◆ Supplied data:
——————
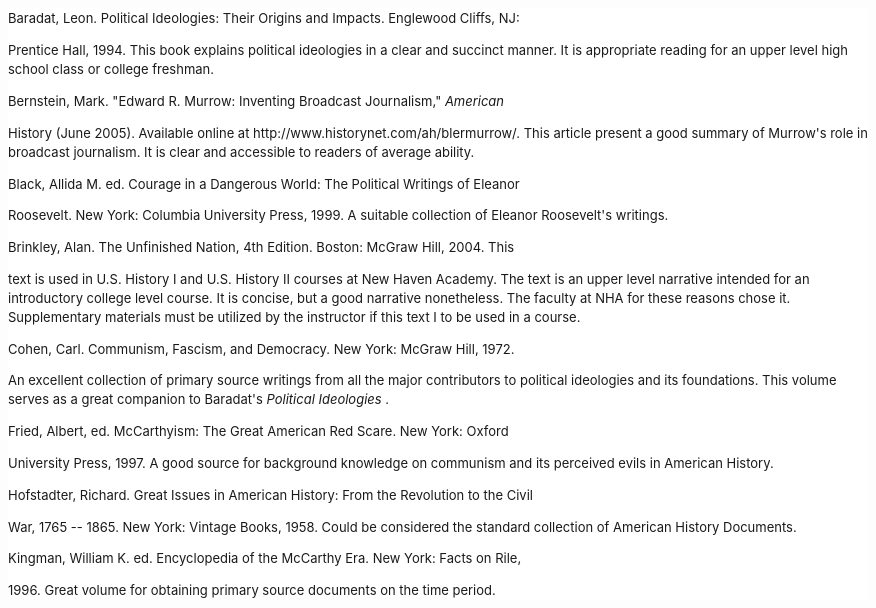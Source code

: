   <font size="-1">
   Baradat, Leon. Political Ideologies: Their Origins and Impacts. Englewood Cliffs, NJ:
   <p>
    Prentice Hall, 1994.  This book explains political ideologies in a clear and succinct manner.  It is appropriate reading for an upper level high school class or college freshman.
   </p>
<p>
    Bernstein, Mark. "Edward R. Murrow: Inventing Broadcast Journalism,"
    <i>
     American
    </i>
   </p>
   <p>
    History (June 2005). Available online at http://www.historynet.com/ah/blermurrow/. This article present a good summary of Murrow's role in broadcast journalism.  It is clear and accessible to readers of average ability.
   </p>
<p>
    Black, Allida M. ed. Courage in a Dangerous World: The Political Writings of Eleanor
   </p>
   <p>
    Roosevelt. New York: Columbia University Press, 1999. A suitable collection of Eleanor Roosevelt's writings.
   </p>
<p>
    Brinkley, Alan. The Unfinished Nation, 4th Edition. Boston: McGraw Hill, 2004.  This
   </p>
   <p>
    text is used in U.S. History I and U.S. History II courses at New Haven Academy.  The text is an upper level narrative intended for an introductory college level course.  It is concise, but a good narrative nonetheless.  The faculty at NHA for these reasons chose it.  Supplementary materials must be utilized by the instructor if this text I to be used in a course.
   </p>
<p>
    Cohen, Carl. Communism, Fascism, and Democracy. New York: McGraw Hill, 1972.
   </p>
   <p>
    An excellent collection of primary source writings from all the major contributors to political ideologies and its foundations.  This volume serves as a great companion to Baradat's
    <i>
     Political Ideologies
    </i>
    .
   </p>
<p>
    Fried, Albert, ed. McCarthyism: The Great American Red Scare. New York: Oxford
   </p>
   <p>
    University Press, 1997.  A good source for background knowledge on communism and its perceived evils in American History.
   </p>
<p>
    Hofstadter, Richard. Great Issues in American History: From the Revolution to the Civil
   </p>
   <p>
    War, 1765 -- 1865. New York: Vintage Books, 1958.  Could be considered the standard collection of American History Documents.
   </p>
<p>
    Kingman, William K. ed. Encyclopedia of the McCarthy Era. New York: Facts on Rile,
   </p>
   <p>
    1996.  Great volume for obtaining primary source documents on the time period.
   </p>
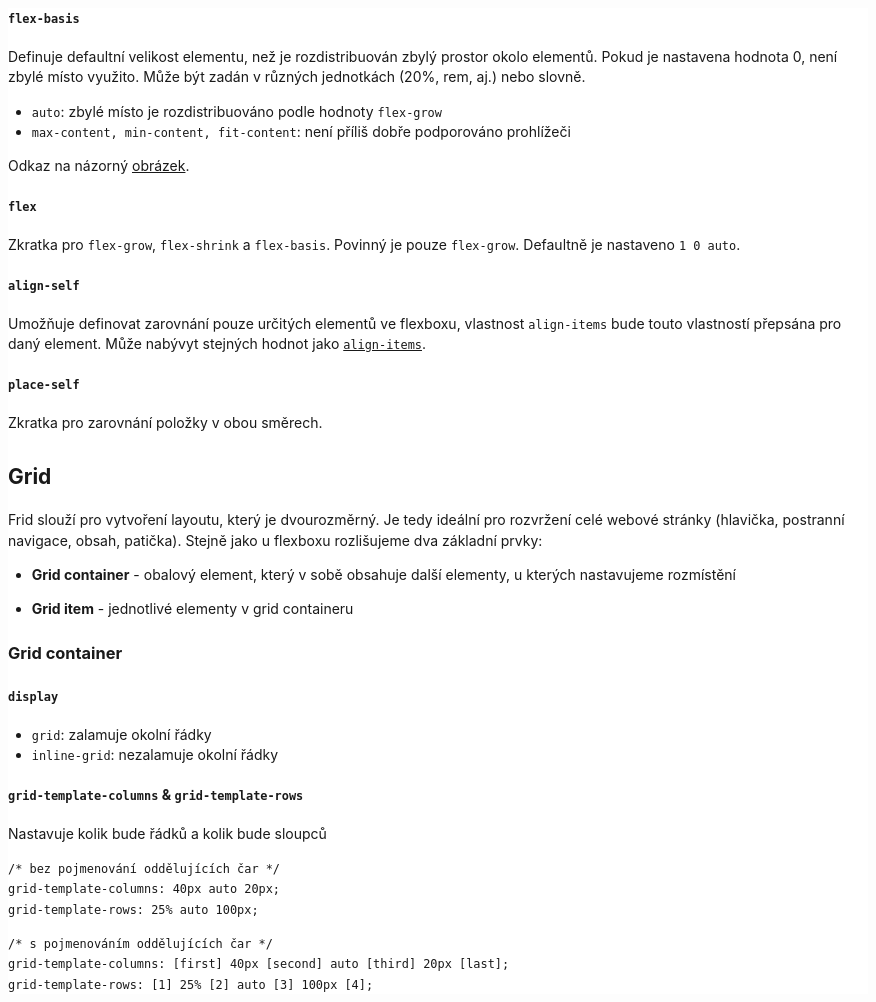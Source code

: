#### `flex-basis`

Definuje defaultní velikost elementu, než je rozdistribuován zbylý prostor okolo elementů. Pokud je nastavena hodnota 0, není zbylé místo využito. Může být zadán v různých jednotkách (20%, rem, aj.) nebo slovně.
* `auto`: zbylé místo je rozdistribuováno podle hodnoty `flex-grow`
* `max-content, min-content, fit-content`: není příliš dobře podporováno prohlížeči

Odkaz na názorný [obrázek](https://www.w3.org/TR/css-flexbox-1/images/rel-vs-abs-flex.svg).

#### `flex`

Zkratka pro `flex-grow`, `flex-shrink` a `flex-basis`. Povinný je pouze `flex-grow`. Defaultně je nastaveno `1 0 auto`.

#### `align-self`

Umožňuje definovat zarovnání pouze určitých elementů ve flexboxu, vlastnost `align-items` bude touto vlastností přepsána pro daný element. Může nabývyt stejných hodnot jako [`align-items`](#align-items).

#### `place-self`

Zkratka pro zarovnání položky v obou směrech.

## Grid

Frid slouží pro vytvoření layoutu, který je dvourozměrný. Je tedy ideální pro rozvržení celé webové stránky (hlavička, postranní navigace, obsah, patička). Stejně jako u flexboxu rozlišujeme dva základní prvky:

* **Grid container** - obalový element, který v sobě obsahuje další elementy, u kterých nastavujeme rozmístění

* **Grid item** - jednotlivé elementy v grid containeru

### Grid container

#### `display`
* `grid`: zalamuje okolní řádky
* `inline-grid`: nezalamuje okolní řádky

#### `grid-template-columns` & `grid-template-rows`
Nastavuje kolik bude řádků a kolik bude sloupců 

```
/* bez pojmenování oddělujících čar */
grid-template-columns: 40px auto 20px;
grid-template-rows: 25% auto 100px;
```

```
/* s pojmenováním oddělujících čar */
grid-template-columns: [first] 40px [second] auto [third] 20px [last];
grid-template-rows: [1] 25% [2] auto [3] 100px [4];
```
——————
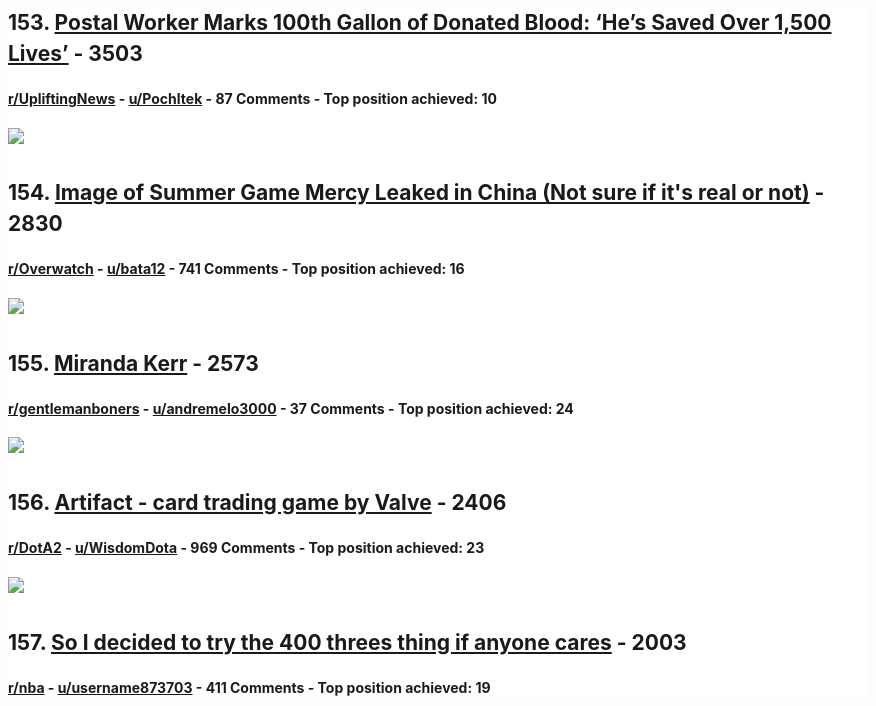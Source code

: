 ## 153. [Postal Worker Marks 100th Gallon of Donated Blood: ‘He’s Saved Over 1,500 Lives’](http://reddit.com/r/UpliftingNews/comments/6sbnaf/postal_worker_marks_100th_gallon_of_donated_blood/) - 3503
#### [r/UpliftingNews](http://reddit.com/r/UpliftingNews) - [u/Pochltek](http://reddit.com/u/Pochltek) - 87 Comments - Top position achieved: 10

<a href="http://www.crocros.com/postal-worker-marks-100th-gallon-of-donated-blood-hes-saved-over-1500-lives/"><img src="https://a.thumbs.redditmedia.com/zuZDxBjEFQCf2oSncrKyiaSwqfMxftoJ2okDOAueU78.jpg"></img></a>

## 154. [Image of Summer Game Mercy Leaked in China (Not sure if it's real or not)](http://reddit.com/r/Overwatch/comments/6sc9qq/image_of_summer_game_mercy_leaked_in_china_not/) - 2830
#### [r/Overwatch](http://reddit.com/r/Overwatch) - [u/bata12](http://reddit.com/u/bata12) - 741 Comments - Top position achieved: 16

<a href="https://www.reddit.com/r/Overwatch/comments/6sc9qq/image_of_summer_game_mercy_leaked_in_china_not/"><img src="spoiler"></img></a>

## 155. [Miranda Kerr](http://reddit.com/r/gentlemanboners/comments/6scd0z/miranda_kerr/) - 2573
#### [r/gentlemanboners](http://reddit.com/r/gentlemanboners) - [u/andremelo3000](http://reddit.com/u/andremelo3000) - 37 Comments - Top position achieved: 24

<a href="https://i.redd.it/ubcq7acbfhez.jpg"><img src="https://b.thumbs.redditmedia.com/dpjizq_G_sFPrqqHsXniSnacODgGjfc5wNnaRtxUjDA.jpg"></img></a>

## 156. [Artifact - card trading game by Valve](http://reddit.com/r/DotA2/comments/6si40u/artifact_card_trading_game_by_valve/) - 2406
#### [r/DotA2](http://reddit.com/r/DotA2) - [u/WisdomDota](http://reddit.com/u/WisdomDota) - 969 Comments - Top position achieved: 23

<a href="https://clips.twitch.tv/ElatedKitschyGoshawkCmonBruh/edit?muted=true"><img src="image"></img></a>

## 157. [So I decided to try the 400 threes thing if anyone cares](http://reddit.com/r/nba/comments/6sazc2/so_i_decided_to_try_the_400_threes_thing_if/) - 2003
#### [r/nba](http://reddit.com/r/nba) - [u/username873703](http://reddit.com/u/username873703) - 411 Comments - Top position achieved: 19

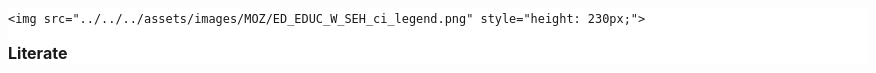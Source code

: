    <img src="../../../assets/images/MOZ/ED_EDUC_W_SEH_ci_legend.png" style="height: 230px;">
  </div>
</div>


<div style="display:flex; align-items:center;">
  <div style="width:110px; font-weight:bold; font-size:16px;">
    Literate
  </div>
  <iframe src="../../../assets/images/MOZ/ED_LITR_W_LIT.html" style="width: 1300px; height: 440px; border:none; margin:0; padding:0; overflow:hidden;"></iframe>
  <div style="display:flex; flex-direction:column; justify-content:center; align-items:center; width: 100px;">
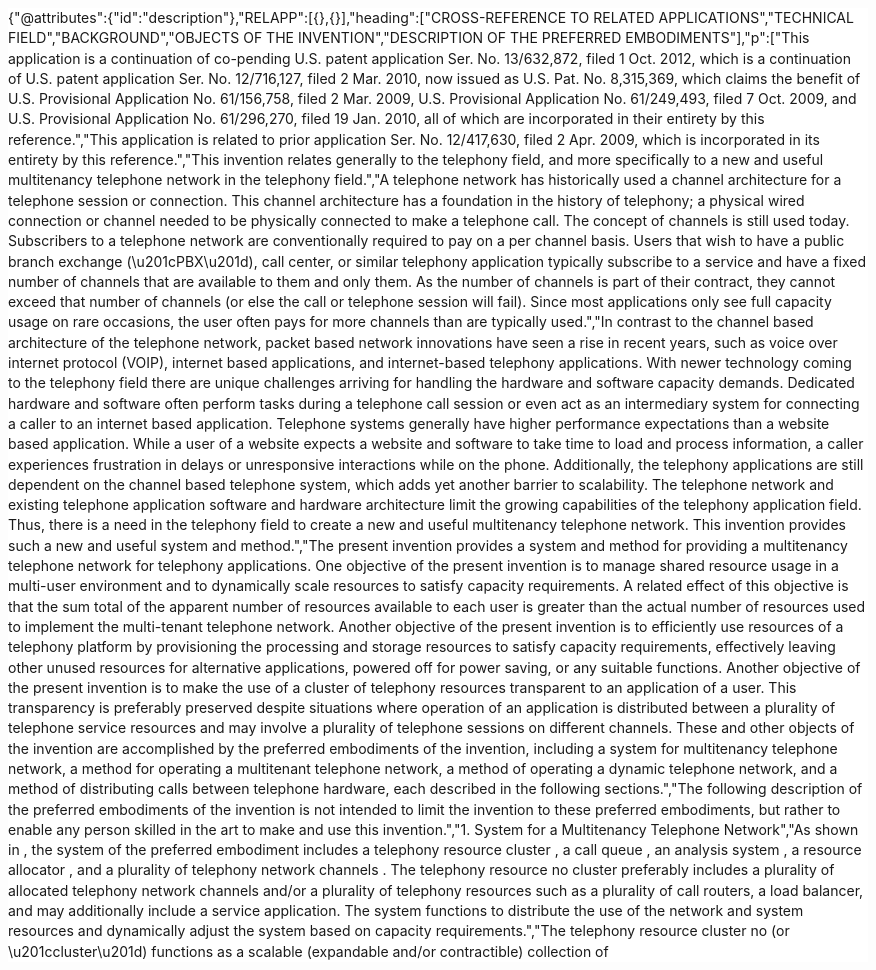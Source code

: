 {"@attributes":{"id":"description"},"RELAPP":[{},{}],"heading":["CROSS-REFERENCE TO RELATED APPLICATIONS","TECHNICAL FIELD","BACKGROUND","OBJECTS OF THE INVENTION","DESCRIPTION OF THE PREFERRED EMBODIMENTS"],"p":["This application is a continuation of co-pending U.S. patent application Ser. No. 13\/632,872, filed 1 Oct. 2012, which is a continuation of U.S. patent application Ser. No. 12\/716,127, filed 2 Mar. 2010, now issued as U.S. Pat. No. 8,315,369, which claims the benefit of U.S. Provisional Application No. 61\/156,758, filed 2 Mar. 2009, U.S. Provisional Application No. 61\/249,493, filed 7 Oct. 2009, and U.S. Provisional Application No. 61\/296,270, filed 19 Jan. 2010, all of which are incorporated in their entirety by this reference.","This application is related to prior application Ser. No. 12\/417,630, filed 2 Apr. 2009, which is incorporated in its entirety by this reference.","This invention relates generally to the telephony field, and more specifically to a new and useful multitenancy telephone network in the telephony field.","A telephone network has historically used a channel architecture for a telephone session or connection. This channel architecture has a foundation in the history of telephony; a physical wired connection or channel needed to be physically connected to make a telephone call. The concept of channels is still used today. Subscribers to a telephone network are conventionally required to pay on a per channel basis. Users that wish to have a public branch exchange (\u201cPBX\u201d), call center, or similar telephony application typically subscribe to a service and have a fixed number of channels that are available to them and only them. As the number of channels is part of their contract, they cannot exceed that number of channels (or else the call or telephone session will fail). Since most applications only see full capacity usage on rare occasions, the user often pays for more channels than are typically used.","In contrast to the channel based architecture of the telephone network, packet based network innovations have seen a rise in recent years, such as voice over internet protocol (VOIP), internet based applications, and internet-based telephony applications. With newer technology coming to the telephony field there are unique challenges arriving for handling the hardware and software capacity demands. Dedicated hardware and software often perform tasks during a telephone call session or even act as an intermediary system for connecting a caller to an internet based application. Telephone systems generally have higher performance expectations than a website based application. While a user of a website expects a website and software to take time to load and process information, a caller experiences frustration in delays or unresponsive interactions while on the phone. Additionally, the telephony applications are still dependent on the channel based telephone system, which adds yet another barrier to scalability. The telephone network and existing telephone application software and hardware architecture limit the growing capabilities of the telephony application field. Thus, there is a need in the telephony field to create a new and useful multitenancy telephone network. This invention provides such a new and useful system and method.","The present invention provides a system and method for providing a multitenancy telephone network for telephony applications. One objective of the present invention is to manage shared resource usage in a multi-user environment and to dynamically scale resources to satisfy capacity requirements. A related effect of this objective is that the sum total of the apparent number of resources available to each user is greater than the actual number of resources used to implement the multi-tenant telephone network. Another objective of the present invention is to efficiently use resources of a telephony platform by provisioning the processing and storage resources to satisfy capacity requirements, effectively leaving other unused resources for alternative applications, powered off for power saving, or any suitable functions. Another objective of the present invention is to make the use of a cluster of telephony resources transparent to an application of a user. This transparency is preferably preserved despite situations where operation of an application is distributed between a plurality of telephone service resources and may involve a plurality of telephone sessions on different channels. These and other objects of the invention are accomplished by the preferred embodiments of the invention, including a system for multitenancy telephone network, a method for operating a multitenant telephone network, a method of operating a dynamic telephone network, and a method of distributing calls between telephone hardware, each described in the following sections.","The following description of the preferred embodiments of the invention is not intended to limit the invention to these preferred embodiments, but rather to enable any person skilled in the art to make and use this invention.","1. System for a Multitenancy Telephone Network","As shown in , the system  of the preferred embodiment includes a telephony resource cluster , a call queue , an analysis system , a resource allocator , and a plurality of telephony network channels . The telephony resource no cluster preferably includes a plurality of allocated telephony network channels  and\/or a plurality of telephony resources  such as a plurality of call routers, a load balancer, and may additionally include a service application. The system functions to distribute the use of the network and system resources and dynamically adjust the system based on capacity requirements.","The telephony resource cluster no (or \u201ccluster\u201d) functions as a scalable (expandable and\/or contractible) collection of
——————
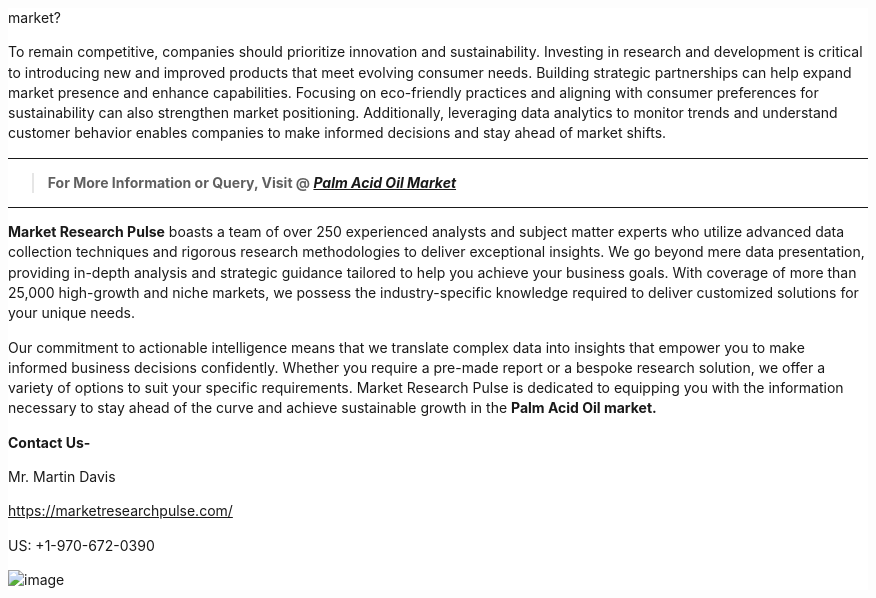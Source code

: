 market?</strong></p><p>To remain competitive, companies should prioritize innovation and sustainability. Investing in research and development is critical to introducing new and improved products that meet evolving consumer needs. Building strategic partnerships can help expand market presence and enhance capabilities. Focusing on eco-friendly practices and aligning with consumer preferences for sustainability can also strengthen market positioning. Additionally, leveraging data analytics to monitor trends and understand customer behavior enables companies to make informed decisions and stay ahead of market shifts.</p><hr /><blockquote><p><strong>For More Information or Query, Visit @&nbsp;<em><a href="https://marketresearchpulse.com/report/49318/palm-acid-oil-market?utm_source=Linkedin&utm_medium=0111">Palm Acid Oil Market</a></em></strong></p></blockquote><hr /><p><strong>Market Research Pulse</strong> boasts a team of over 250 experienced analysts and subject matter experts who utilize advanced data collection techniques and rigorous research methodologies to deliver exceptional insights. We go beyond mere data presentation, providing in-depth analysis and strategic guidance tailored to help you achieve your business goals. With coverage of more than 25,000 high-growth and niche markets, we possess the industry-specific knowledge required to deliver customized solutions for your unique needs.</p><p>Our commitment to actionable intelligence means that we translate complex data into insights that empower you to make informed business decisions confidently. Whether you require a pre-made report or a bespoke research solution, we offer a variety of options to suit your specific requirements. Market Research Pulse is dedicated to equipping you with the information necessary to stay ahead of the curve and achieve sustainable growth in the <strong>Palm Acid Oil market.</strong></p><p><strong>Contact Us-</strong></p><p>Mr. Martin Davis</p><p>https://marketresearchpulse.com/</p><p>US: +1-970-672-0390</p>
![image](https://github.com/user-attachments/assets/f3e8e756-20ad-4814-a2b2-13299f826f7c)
——————
◆ Your instructions:
Go through the records above and return each line in which the word "content" occurs.

◆ Answer box:
* `max-content, min-content, fit-content`: není příliš dobře podporováno prohlížeči
  <div style="display:flex; flex-direction:column; justify-content:center; align-items:center; width: 100px;">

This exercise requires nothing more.